[SUPPLIED INFORMATION]
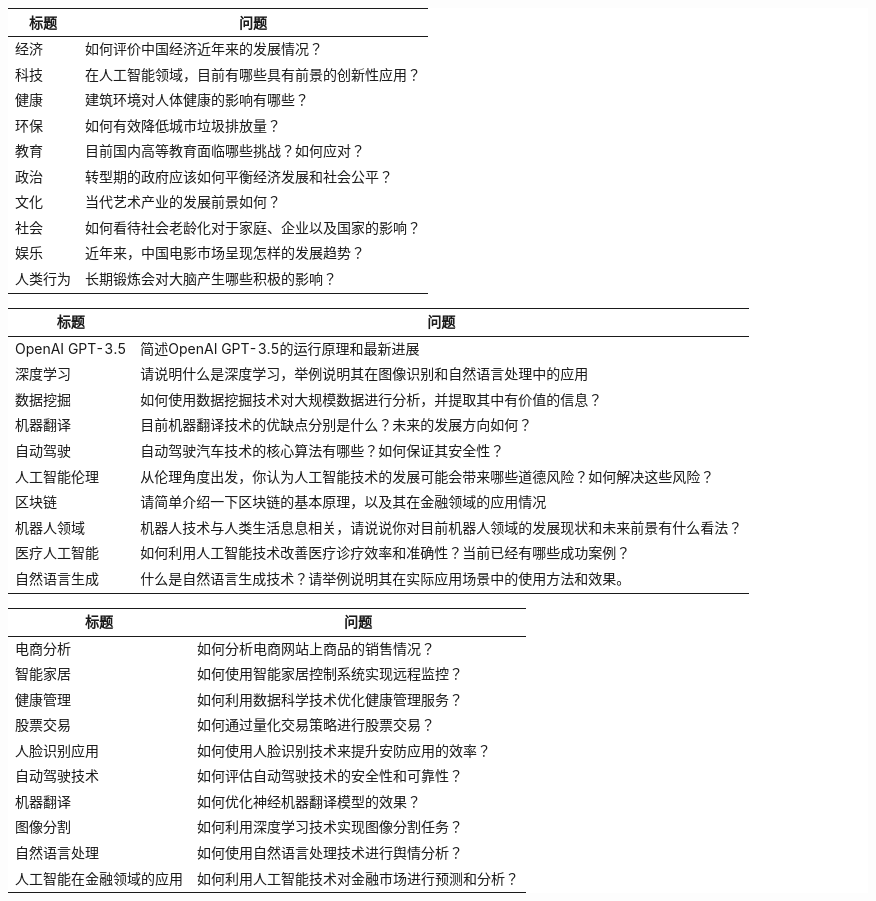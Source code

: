 | 标题 | 问题 |
| ---- | ---- |
| 经济 | 如何评价中国经济近年来的发展情况？ |
| 科技 | 在人工智能领域，目前有哪些具有前景的创新性应用？ |
| 健康 | 建筑环境对人体健康的影响有哪些？ |
| 环保 | 如何有效降低城市垃圾排放量？ |
| 教育 | 目前国内高等教育面临哪些挑战？如何应对？ |
| 政治 | 转型期的政府应该如何平衡经济发展和社会公平？ |
| 文化 | 当代艺术产业的发展前景如何？ |
| 社会 | 如何看待社会老龄化对于家庭、企业以及国家的影响？ |
| 娱乐 | 近年来，中国电影市场呈现怎样的发展趋势？ |
| 人类行为 | 长期锻炼会对大脑产生哪些积极的影响？ |

| 标题 | 问题 |
| --- | --- |
| OpenAI GPT-3.5 | 简述OpenAI GPT-3.5的运行原理和最新进展 |
| 深度学习 | 请说明什么是深度学习，举例说明其在图像识别和自然语言处理中的应用 |
| 数据挖掘 | 如何使用数据挖掘技术对大规模数据进行分析，并提取其中有价值的信息？ |
| 机器翻译 | 目前机器翻译技术的优缺点分别是什么？未来的发展方向如何？ |
| 自动驾驶 | 自动驾驶汽车技术的核心算法有哪些？如何保证其安全性？ |
| 人工智能伦理 | 从伦理角度出发，你认为人工智能技术的发展可能会带来哪些道德风险？如何解决这些风险？ |
| 区块链 | 请简单介绍一下区块链的基本原理，以及其在金融领域的应用情况 |
| 机器人领域 | 机器人技术与人类生活息息相关，请说说你对目前机器人领域的发展现状和未来前景有什么看法？ |
| 医疗人工智能 | 如何利用人工智能技术改善医疗诊疗效率和准确性？当前已经有哪些成功案例？ |
| 自然语言生成 | 什么是自然语言生成技术？请举例说明其在实际应用场景中的使用方法和效果。 |

| 标题                         | 问题                                               |
|------------------------------|----------------------------------------------------|
| 电商分析                     | 如何分析电商网站上商品的销售情况？                  |
| 智能家居                     | 如何使用智能家居控制系统实现远程监控？              |
| 健康管理                     | 如何利用数据科学技术优化健康管理服务？              |
| 股票交易                     | 如何通过量化交易策略进行股票交易？                  |
| 人脸识别应用                 | 如何使用人脸识别技术来提升安防应用的效率？          |
| 自动驾驶技术                 | 如何评估自动驾驶技术的安全性和可靠性？              |
| 机器翻译                     | 如何优化神经机器翻译模型的效果？                    |
| 图像分割                     | 如何利用深度学习技术实现图像分割任务？              |
| 自然语言处理                 | 如何使用自然语言处理技术进行舆情分析？              |
| 人工智能在金融领域的应用     | 如何利用人工智能技术对金融市场进行预测和分析？      |
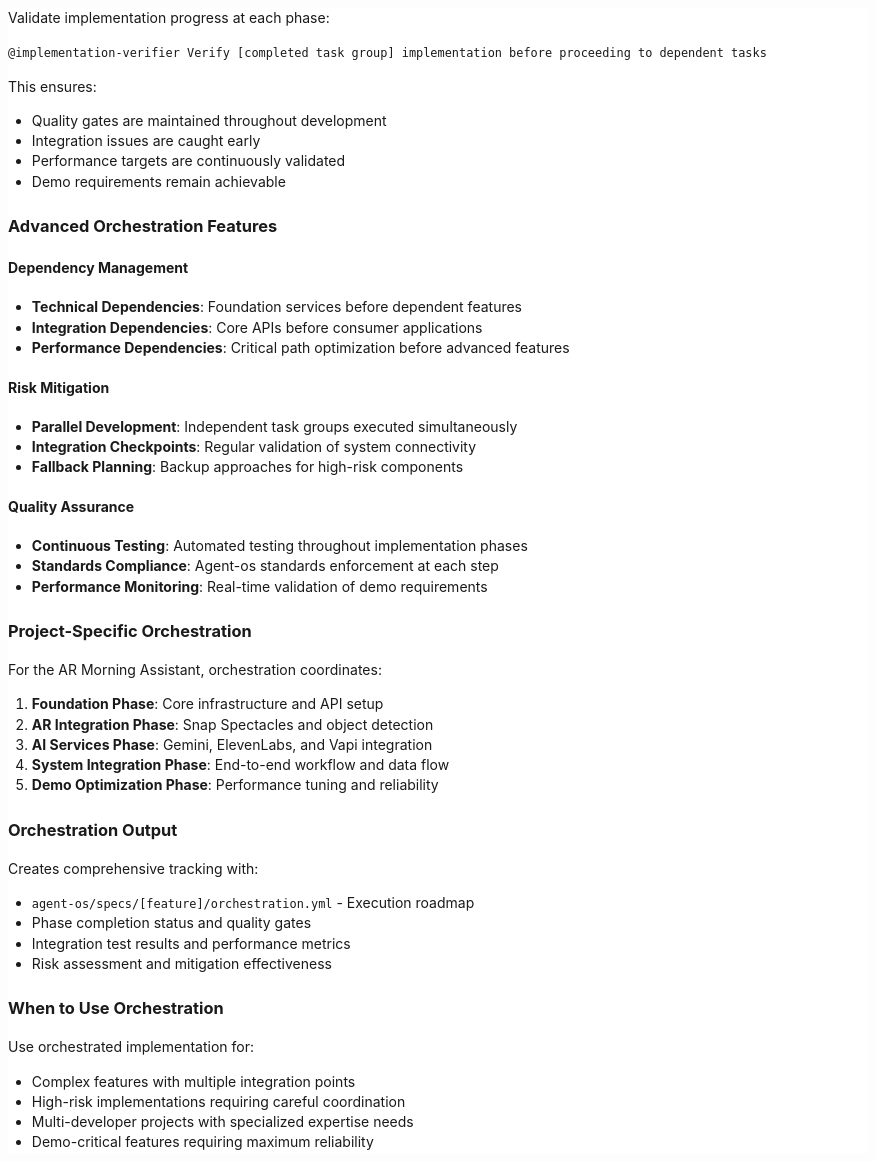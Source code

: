 Validate implementation progress at each phase:

```
@implementation-verifier Verify [completed task group] implementation before proceeding to dependent tasks
```

This ensures:
- Quality gates are maintained throughout development
- Integration issues are caught early
- Performance targets are continuously validated
- Demo requirements remain achievable

### Advanced Orchestration Features

#### Dependency Management
- **Technical Dependencies**: Foundation services before dependent features
- **Integration Dependencies**: Core APIs before consumer applications
- **Performance Dependencies**: Critical path optimization before advanced features

#### Risk Mitigation
- **Parallel Development**: Independent task groups executed simultaneously
- **Integration Checkpoints**: Regular validation of system connectivity
- **Fallback Planning**: Backup approaches for high-risk components

#### Quality Assurance
- **Continuous Testing**: Automated testing throughout implementation phases
- **Standards Compliance**: Agent-os standards enforcement at each step
- **Performance Monitoring**: Real-time validation of demo requirements

### Project-Specific Orchestration

For the AR Morning Assistant, orchestration coordinates:

1. **Foundation Phase**: Core infrastructure and API setup
2. **AR Integration Phase**: Snap Spectacles and object detection
3. **AI Services Phase**: Gemini, ElevenLabs, and Vapi integration
4. **System Integration Phase**: End-to-end workflow and data flow
5. **Demo Optimization Phase**: Performance tuning and reliability

### Orchestration Output

Creates comprehensive tracking with:
- `agent-os/specs/[feature]/orchestration.yml` - Execution roadmap
- Phase completion status and quality gates
- Integration test results and performance metrics
- Risk assessment and mitigation effectiveness

### When to Use Orchestration

Use orchestrated implementation for:
- Complex features with multiple integration points
- High-risk implementations requiring careful coordination
- Multi-developer projects with specialized expertise needs
- Demo-critical features requiring maximum reliability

[EXERCISE DETAILS]
Retype the line containing "Creates comprehensive tracking" and each line after it through the end of the listing, exactly, leaving out everything else.

[OUTPUT]
Creates comprehensive tracking with:
- `agent-os/specs/[feature]/orchestration.yml` - Execution roadmap
- Phase completion status and quality gates
- Integration test results and performance metrics
- Risk assessment and mitigation effectiveness

### When to Use Orchestration

Use orchestrated implementation for:
- Complex features with multiple integration points
- High-risk implementations requiring careful coordination
- Multi-developer projects with specialized expertise needs
- Demo-critical features requiring maximum reliability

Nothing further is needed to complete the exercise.